> SUPPLIED RECORDS
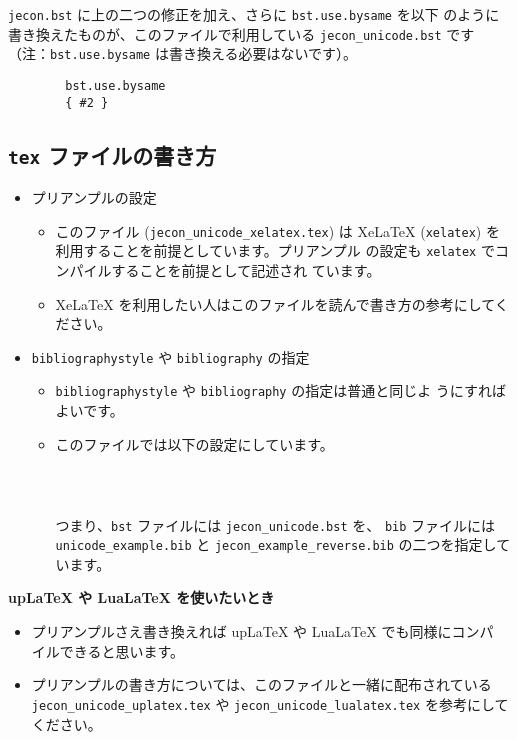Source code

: \documentclass[a4paper,10pt]{bxjsarticle}
\begin{document}
\texttt{jecon.bst} に上の二つの修正を加え、さらに \texttt{bst.use.bysame} を以下
のように書き換えたものが、このファイルで利用している \texttt{jecon\_unicode.bst}
です（注：\texttt{bst.use.bysame} は書き換える必要はないです）。
\begin{verbatim}
        bst.use.bysame
        { #2 }
\end{verbatim}

\subsection{\texttt{tex} ファイルの書き方}

\begin{itemize}
 \item プリアンプルの設定
       \begin{itemize}
        \item このファイル (\texttt{jecon\_unicode\_xelatex.tex}) は XeLaTeX
              (\texttt{xelatex}) を利用することを前提としています。プリアンプル
              の設定も \texttt{xelatex} でコンパイルすることを前提として記述され
	      ています。
        \item XeLaTeX を利用したい人はこのファイルを読んで書き方の参考にしてく
              ださい。
       \end{itemize}
 \item \texttt{bibliographystyle} や \texttt{bibliography} の指定
       \begin{itemize}
	\item \texttt{bibliographystyle} や \texttt{bibliography} の指定は普通と同じよ
       うにすればよいです。
	\item このファイルでは以下の設定にしています。
\begin{verbatim}
           
            
\end{verbatim}
       つまり、\texttt{bst} ファイルには \texttt{jecon\_unicode.bst} を、
	      \texttt{bib} ファイルには \texttt{unicode\_example.bib} と
	      \texttt{jecon\_example\_reverse.bib} の二つを指定しています。
       \end{itemize}
\end{itemize}

\vspace*{1em}

\textbf{upLaTeX や LuaLaTeX を使いたいとき}
\begin{itemize}
	\item プリアンプルさえ書き換えれば upLaTeX や LuaLaTeX でも同様にコンパ
	      イルできると思います。
	\item プリアンプルの書き方については、このファイルと一緒に配布されている
	      \texttt{jecon\_unicode\_uplatex.tex} や
	      \texttt{jecon\_unicode\_lualatex.tex} を参考にしてください。
\end{itemize}
\end{document}

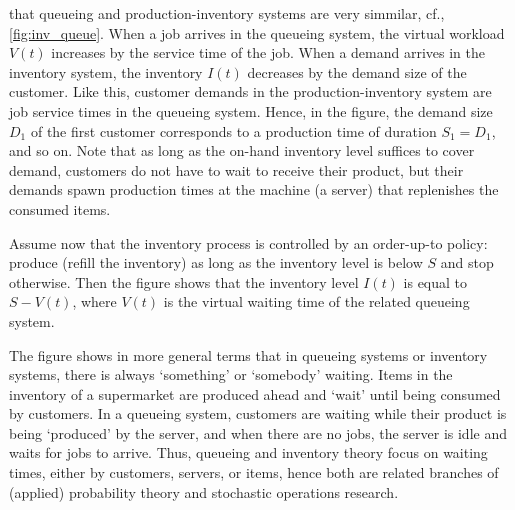 \documentclass[stochastic-or.tex]{subfiles}
\begin{document}
 that queueing and production-inventory systems are very simmilar, cf., \cref{fig:inv_queue}.
When a job arrives in the queueing system, the virtual workload~$V(t)$ increases by the service time of the job.
When a demand arrives in the inventory system, the inventory $I(t)$ decreases by the demand size of the customer.
Like this, customer demands in the production-inventory system are job service times in the queueing system.
Hence, in the figure, the demand size $D_1$ of the first customer corresponds to a production time of duration $S_1=D_1$, and so on.
Note that as long as the on-hand inventory level suffices to cover demand, customers do not have to wait to receive their product, but their demands spawn production times at the machine (a server) that replenishes the consumed items.

Assume now that the inventory process is controlled by an order-up-to policy: produce (refill the inventory) as long as the inventory level is below $S$ and stop otherwise.
Then the figure shows that the inventory level $I(t)$ is equal to $S-V(t)$, where $V(t)$ is the virtual waiting time of the related queueing system.

The figure shows in more general terms that in queueing systems or inventory systems, there is always `something' or `somebody' waiting.
Items in the inventory of a supermarket are produced ahead and `wait' until being consumed by customers.
In a queueing system, customers are waiting while their product is being `produced' by the server, and when there are no jobs, the server is idle and waits for jobs to arrive.
Thus, queueing and inventory theory focus on waiting times, either by customers, servers, or items, hence both are related branches of (applied) probability theory and stochastic operations research.
\end{document}
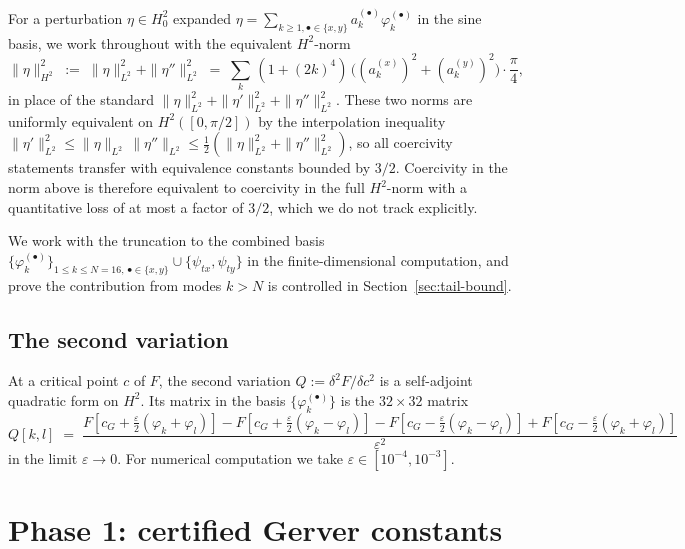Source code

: \documentclass[11pt]{amsart}
\theoremstyle{plain}
\theoremstyle{definition}
\newcommand{\eps}{\varepsilon}
\newcommand{\cG}{c_{G}}
\begin{document}
For a perturbation $\eta \in H^{2}_{0}$ expanded
$\eta = \sum_{k \geq 1, \bullet \in \{x, y\}}
a_{k}^{(\bullet)} \varphi_{k}^{(\bullet)}$ in the sine basis, we
work throughout with the equivalent $H^{2}$-norm
\begin{equation}\label{eq:weighted-H2-norm}
  \|\eta\|_{H^{2}}^{2} \;:=\;
  \|\eta\|_{L^{2}}^{2} + \|\eta''\|_{L^{2}}^{2}
  \;=\; \sum_{k} \, (1 + (2k)^{4}) \,
       \bigl( (a_{k}^{(x)})^{2} + (a_{k}^{(y)})^{2} \bigr)
       \cdot \frac{\pi}{4},
\end{equation}
in place of the standard $\|\eta\|_{L^{2}}^{2} + \|\eta'\|_{L^{2}}^{2}
+ \|\eta''\|_{L^{2}}^{2}$.  These two norms are uniformly equivalent
on $H^{2}([0,\pi/2])$ by the interpolation inequality
$\|\eta'\|_{L^{2}}^{2} \leq \|\eta\|_{L^{2}}\,\|\eta''\|_{L^{2}}
\leq \tfrac{1}{2}(\|\eta\|_{L^{2}}^{2} + \|\eta''\|_{L^{2}}^{2})$,
so all coercivity statements transfer with equivalence constants
bounded by $3/2$.  Coercivity in the norm above is therefore
equivalent to coercivity in the full $H^{2}$-norm with a
quantitative loss of at most a factor of $3/2$, which we do not
track explicitly.

We work with the truncation to the combined basis
$\{\varphi_{k}^{(\bullet)}\}_{1 \leq k \leq N=16, \, \bullet \in
\{x, y\}} \cup \{\psi_{tx}, \psi_{ty}\}$ in the
finite-dimensional computation, and prove the contribution from
modes $k > N$ is controlled in
Section~\ref{sec:tail-bound}.

\subsection{The second variation}
At a critical point $c$ of $F$, the second variation
$Q := \delta^{2} F / \delta c^{2}$ is a self-adjoint quadratic form on
$H^{2}$.  Its matrix in the basis $\{\varphi_{k}^{(\bullet)}\}$ is the
$32 \times 32$ matrix
\begin{equation}\label{eq:Q-FD}
  Q[k, l] \;=\;
   \frac{F[\cG + \tfrac{\eps}{2}(\varphi_k + \varphi_l)]
       - F[\cG + \tfrac{\eps}{2}(\varphi_k - \varphi_l)]
       - F[\cG - \tfrac{\eps}{2}(\varphi_k - \varphi_l)]
       + F[\cG - \tfrac{\eps}{2}(\varphi_k + \varphi_l)]}
        {\eps^{2}}
\end{equation}
in the limit $\eps \to 0$.  For numerical computation we take
$\eps \in [10^{-4}, 10^{-3}]$.

\section{Phase 1: certified Gerver constants}\label{sec:phase1}
\end{document}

> EXERCISE
An exact copy of the records above is needed, free of pictures.

> ANSWER BOX
Source code

: \documentclass[a4paper,10pt]{bxjsarticle}
\begin{document}
\texttt{jecon.bst} に上の二つの修正を加え、さらに \texttt{bst.use.bysame} を以下
のように書き換えたものが、このファイルで利用している \texttt{jecon\_unicode.bst}
です（注：\texttt{bst.use.bysame} は書き換える必要はないです）。
\begin{verbatim}
        bst.use.bysame
        { #2 }
\end{verbatim}

\subsection{\texttt{tex} ファイルの書き方}

\begin{itemize}
 \item プリアンプルの設定
       \begin{itemize}
        \item このファイル (\texttt{jecon\_unicode\_xelatex.tex}) は XeLaTeX
              (\texttt{xelatex}) を利用することを前提としています。プリアンプル
              の設定も \texttt{xelatex} でコンパイルすることを前提として記述され
	      ています。
        \item XeLaTeX を利用したい人はこのファイルを読んで書き方の参考にしてく
              ださい。
       \end{itemize}
 \item \texttt{bibliographystyle} や \texttt{bibliography} の指定
       \begin{itemize}
	\item \texttt{bibliographystyle} や \texttt{bibliography} の指定は普通と同じよ
       うにすればよいです。
	\item このファイルでは以下の設定にしています。
\begin{verbatim}
           
            
\end{verbatim}
       つまり、\texttt{bst} ファイルには \texttt{jecon\_unicode.bst} を、
	      \texttt{bib} ファイルには \texttt{unicode\_example.bib} と
	      \texttt{jecon\_example\_reverse.bib} の二つを指定しています。
       \end{itemize}
\end{itemize}

\vspace*{1em}

\textbf{upLaTeX や LuaLaTeX を使いたいとき}
\begin{itemize}
	\item プリアンプルさえ書き換えれば upLaTeX や LuaLaTeX でも同様にコンパ
	      イルできると思います。
	\item プリアンプルの書き方については、このファイルと一緒に配布されている
	      \texttt{jecon\_unicode\_uplatex.tex} や
	      \texttt{jecon\_unicode\_lualatex.tex} を参考にしてください。
\end{itemize}
\end{document}

 \documentclass[stochastic-or.tex]{subfiles}
\begin{document}
 that queueing and production-inventory systems are very simmilar, cf., \cref{fig:inv_queue}.
When a job arrives in the queueing system, the virtual workload~$V(t)$ increases by the service time of the job.
When a demand arrives in the inventory system, the inventory $I(t)$ decreases by the demand size of the customer.
Like this, customer demands in the production-inventory system are job service times in the queueing system.
Hence, in the figure, the demand size $D_1$ of the first customer corresponds to a production time of duration $S_1=D_1$, and so on.
Note that as long as the on-hand inventory level suffices to cover demand, customers do not have to wait to receive their product, but their demands spawn production times at the machine (a server) that replenishes the consumed items.

Assume now that the inventory process is controlled by an order-up-to policy: produce (refill the inventory) as long as the inventory level is below $S$ and stop otherwise.
Then the figure shows that the inventory level $I(t)$ is equal to $S-V(t)$, where $V(t)$ is the virtual waiting time of the related queueing system.

The figure shows in more general terms that in queueing systems or inventory systems, there is always `something' or `somebody' waiting.
Items in the inventory of a supermarket are produced ahead and `wait' until being consumed by customers.
In a queueing system, customers are waiting while their product is being `produced' by the server, and when there are no jobs, the server is idle and waits for jobs to arrive.
Thus, queueing and inventory theory focus on waiting times, either by customers, servers, or items, hence both are related branches of (applied) probability theory and stochastic operations research.
\end{document}
Source code

: \documentclass[11pt]{amsart}
\theoremstyle{plain}
\theoremstyle{definition}
\newcommand{\eps}{\varepsilon}
\newcommand{\cG}{c_{G}}
\begin{document}
For a perturbation $\eta \in H^{2}_{0}$ expanded
$\eta = \sum_{k \geq 1, \bullet \in \{x, y\}}
a_{k}^{(\bullet)} \varphi_{k}^{(\bullet)}$ in the sine basis, we
work throughout with the equivalent $H^{2}$-norm
\begin{equation}\label{eq:weighted-H2-norm}
  \|\eta\|_{H^{2}}^{2} \;:=\;
  \|\eta\|_{L^{2}}^{2} + \|\eta''\|_{L^{2}}^{2}
  \;=\; \sum_{k} \, (1 + (2k)^{4}) \,
       \bigl( (a_{k}^{(x)})^{2} + (a_{k}^{(y)})^{2} \bigr)
       \cdot \frac{\pi}{4},
\end{equation}
in place of the standard $\|\eta\|_{L^{2}}^{2} + \|\eta'\|_{L^{2}}^{2}
+ \|\eta''\|_{L^{2}}^{2}$.  These two norms are uniformly equivalent
on $H^{2}([0,\pi/2])$ by the interpolation inequality
$\|\eta'\|_{L^{2}}^{2} \leq \|\eta\|_{L^{2}}\,\|\eta''\|_{L^{2}}
\leq \tfrac{1}{2}(\|\eta\|_{L^{2}}^{2} + \|\eta''\|_{L^{2}}^{2})$,
so all coercivity statements transfer with equivalence constants
bounded by $3/2$.  Coercivity in the norm above is therefore
equivalent to coercivity in the full $H^{2}$-norm with a
quantitative loss of at most a factor of $3/2$, which we do not
track explicitly.

We work with the truncation to the combined basis
$\{\varphi_{k}^{(\bullet)}\}_{1 \leq k \leq N=16, \, \bullet \in
\{x, y\}} \cup \{\psi_{tx}, \psi_{ty}\}$ in the
finite-dimensional computation, and prove the contribution from
modes $k > N$ is controlled in
Section~\ref{sec:tail-bound}.

\subsection{The second variation}
At a critical point $c$ of $F$, the second variation
$Q := \delta^{2} F / \delta c^{2}$ is a self-adjoint quadratic form on
$H^{2}$.  Its matrix in the basis $\{\varphi_{k}^{(\bullet)}\}$ is the
$32 \times 32$ matrix
\begin{equation}\label{eq:Q-FD}
  Q[k, l] \;=\;
   \frac{F[\cG + \tfrac{\eps}{2}(\varphi_k + \varphi_l)]
       - F[\cG + \tfrac{\eps}{2}(\varphi_k - \varphi_l)]
       - F[\cG - \tfrac{\eps}{2}(\varphi_k - \varphi_l)]
       + F[\cG - \tfrac{\eps}{2}(\varphi_k + \varphi_l)]}
        {\eps^{2}}
\end{equation}
in the limit $\eps \to 0$.  For numerical computation we take
$\eps \in [10^{-4}, 10^{-3}]$.

\section{Phase 1: certified Gerver constants}\label{sec:phase1}
\end{document}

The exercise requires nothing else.